2. Description of the Prior Art
As a synchronism detector circuit of this kind, the one as shown in FIG. 1 has so far been proposed. Referring to the drawing, numeral reference 1 denotes an inverter used as a CVCF, 2 denotes a commercial power source, and 3 denotes a differential amplifier for amplifying voltage difference between the inverter 1 and the commercial power source 2, the differential amplifier constituted of resistors 4a, 4b, 4c and an operational amplifier 5. Numeral references 6a, 6b denote comparators for comparing a standard signal Vf which provides a detection level with the signal output from the differential amplifier 3 to these comparators 6a and 6b, and 7 denotes an AND circuit for making AND operation for the output signals from the comparators 6a and 6b.

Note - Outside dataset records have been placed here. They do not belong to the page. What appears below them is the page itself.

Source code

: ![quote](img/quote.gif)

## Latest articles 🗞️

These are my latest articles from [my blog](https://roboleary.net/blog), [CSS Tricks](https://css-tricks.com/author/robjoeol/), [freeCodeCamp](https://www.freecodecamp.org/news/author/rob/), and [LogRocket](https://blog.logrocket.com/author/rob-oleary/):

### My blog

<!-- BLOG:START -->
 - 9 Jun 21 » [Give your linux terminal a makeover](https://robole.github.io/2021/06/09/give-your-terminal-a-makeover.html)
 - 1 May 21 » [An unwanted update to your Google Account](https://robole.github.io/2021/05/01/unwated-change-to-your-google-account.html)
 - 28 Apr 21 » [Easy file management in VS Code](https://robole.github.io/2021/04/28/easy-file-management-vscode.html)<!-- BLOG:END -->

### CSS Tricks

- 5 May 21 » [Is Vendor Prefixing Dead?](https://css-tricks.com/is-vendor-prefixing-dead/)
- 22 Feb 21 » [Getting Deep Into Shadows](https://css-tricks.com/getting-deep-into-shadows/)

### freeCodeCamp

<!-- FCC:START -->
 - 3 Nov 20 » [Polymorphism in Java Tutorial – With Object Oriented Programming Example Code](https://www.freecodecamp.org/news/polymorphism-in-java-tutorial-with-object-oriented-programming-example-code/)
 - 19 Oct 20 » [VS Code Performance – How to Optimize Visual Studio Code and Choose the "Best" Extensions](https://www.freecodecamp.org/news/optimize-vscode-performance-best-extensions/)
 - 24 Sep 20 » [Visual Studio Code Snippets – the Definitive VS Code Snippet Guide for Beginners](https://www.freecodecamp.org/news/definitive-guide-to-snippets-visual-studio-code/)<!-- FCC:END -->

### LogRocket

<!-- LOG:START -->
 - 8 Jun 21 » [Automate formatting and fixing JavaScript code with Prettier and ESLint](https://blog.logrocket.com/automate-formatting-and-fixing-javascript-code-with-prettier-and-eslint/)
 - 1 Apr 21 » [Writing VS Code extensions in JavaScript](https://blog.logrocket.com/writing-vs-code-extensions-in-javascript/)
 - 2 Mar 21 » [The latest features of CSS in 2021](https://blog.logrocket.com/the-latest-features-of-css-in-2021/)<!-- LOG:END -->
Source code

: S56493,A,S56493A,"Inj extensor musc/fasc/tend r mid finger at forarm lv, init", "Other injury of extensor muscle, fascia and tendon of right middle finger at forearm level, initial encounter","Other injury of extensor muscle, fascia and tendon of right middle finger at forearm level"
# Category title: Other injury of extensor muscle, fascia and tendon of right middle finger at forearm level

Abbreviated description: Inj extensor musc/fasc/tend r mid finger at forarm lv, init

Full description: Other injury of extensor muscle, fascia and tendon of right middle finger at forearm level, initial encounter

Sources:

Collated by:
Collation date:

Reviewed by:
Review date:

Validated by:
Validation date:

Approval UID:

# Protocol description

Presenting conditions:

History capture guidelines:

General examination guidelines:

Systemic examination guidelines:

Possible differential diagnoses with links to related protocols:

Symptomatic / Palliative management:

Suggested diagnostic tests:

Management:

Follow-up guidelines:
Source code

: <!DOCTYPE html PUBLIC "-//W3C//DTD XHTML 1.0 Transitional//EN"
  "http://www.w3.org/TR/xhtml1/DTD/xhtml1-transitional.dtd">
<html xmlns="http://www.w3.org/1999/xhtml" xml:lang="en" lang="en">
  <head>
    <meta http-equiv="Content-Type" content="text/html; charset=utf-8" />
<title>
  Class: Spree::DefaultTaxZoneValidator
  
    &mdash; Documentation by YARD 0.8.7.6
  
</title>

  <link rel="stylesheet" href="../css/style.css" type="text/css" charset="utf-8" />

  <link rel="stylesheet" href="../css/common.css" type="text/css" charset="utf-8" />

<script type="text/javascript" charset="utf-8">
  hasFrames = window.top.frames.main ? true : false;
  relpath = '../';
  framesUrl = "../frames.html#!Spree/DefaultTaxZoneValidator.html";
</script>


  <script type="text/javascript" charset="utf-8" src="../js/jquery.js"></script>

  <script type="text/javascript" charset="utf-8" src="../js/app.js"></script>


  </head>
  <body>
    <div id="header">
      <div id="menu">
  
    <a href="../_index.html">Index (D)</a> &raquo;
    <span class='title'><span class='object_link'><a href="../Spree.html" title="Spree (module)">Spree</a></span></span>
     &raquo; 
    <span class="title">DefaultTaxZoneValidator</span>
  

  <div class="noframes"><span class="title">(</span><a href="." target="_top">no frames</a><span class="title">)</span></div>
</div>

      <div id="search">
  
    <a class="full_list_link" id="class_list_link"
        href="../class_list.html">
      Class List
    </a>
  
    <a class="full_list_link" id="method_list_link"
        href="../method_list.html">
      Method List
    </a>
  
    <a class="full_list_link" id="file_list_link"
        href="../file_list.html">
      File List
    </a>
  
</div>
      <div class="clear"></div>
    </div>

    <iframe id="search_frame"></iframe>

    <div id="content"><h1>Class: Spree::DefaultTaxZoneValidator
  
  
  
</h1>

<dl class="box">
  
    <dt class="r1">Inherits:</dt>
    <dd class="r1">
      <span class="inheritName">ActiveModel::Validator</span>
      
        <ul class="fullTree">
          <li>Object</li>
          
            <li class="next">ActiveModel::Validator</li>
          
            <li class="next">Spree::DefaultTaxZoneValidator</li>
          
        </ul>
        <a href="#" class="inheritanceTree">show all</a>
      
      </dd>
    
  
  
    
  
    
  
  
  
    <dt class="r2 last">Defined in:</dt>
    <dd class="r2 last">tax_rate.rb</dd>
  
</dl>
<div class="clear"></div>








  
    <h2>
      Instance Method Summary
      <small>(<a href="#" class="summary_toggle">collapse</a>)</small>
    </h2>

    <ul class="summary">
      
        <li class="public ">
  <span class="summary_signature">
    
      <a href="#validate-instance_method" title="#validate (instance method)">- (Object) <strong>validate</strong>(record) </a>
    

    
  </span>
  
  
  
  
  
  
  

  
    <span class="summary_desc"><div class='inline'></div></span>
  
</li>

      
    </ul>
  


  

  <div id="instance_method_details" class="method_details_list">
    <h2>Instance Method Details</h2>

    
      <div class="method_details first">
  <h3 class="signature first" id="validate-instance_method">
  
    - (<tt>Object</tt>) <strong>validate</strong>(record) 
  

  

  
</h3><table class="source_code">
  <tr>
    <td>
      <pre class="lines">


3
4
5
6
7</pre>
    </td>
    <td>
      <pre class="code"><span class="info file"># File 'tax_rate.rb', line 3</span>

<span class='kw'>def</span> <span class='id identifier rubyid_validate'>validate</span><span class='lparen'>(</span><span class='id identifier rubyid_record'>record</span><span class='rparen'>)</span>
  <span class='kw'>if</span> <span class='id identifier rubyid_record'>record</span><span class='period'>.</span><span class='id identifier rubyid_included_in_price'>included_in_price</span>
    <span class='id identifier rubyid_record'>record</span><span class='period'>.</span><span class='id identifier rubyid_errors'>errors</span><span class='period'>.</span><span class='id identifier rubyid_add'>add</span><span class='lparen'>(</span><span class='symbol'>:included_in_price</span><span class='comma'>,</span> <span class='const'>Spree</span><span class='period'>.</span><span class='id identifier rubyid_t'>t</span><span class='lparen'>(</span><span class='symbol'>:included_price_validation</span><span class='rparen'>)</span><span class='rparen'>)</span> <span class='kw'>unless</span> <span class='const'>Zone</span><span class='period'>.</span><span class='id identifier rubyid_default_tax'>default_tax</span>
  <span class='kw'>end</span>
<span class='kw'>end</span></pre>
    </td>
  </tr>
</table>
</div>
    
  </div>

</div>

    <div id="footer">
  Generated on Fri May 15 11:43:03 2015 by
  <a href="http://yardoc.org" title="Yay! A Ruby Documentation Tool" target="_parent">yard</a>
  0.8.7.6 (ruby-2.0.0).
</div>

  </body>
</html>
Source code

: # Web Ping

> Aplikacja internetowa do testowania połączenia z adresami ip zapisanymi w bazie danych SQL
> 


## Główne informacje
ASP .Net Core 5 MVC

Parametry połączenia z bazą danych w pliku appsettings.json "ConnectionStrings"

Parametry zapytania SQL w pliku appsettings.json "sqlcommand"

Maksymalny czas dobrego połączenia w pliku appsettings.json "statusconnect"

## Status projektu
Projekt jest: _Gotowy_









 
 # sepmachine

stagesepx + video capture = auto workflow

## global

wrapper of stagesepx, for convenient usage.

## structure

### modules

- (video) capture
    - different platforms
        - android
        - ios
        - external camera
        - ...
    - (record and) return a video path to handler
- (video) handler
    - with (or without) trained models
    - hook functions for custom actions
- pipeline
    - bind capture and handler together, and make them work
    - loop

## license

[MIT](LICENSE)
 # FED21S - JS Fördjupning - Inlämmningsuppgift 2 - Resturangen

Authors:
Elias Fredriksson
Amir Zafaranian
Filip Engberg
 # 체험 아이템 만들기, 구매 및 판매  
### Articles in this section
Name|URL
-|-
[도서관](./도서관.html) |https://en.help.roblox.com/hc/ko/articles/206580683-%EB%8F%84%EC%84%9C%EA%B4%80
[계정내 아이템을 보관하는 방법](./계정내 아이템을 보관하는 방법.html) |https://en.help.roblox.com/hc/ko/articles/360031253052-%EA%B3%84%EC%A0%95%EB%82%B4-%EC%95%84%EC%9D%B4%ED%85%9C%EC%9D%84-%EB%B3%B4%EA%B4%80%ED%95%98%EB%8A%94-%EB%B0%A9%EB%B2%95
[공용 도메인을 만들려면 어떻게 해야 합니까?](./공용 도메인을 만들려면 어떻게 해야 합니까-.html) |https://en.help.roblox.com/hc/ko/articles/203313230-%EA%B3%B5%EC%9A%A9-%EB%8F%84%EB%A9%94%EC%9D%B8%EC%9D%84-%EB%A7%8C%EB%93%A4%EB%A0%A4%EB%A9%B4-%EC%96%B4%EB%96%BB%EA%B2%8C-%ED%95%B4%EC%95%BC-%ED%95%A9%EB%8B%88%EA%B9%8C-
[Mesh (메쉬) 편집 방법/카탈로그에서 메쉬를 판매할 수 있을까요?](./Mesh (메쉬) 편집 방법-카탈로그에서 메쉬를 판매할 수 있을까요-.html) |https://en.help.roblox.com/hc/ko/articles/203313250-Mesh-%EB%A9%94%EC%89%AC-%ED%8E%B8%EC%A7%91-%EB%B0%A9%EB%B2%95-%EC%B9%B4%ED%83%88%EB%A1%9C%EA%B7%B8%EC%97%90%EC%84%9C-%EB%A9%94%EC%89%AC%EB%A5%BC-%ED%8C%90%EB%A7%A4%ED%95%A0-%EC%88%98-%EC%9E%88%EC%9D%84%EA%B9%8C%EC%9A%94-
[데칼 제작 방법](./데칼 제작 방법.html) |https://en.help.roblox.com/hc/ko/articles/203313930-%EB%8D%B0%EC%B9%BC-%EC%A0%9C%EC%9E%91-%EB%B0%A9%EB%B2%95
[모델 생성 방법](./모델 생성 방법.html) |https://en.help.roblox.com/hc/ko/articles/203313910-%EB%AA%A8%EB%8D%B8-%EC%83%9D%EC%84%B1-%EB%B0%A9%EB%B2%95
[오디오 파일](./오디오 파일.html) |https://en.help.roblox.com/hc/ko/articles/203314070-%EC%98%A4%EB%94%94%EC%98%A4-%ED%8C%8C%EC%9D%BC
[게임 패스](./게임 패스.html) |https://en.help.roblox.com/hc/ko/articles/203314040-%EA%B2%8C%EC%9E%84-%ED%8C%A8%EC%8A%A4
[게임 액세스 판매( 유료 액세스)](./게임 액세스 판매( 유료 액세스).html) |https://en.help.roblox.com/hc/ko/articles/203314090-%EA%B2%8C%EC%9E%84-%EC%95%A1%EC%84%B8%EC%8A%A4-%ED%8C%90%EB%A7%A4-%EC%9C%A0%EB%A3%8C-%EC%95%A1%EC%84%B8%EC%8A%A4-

Operation of the circuit in FIG. 1 will be described below. The voltages from the inverter 1 and the commercial power source 2 both having a sinusoidal waveform are input to the differential amplifier 3 for detection of the voltage difference therebetween. When the inverter 1 and the commercial power source 2 are in synchronism, the voltages of the same are equal in amplitude and are in phase. Hence, the level of the output signal from the differential amplifier 3 becomes approximately 0 volt. When, on the other hand, the inverter 1 and the commercial power source 2 are not in synchronism, the output signal from the differential amplifier 3 does not become 0 volt, but becomes .+-. several volts. Such an output signal from the differential amplifier 3 and the reference signal Vf, which is for providing a detection allowance, are compared in the comparators 6a, 6b. When the former is larger than Vf, or smaller than Vf, the output of the comparator 6a or 6b becomes L0, and therefore, the output of the AND circuit 7 becomes L0. The L0 state of the output of the AND circuit indicates that the inverter 1 and the commercial power source 2 are in asynchronism.
If a case of switching from the commercial power source to the CVCF is considered, the voltage of the CVCF should be leading by some degrees, in general, because the power source impedance of the CVCF is larger than that of the commercial power source. Therefore, even in such a condition, the state of synchronism should be decided to be "in synchronism" by the detector circuit. However, the prior art synchronism detector circuit had a disadvantage, because of its structure as described above, that it was unable to independently provide both the voltages with different synchronism detection allowances.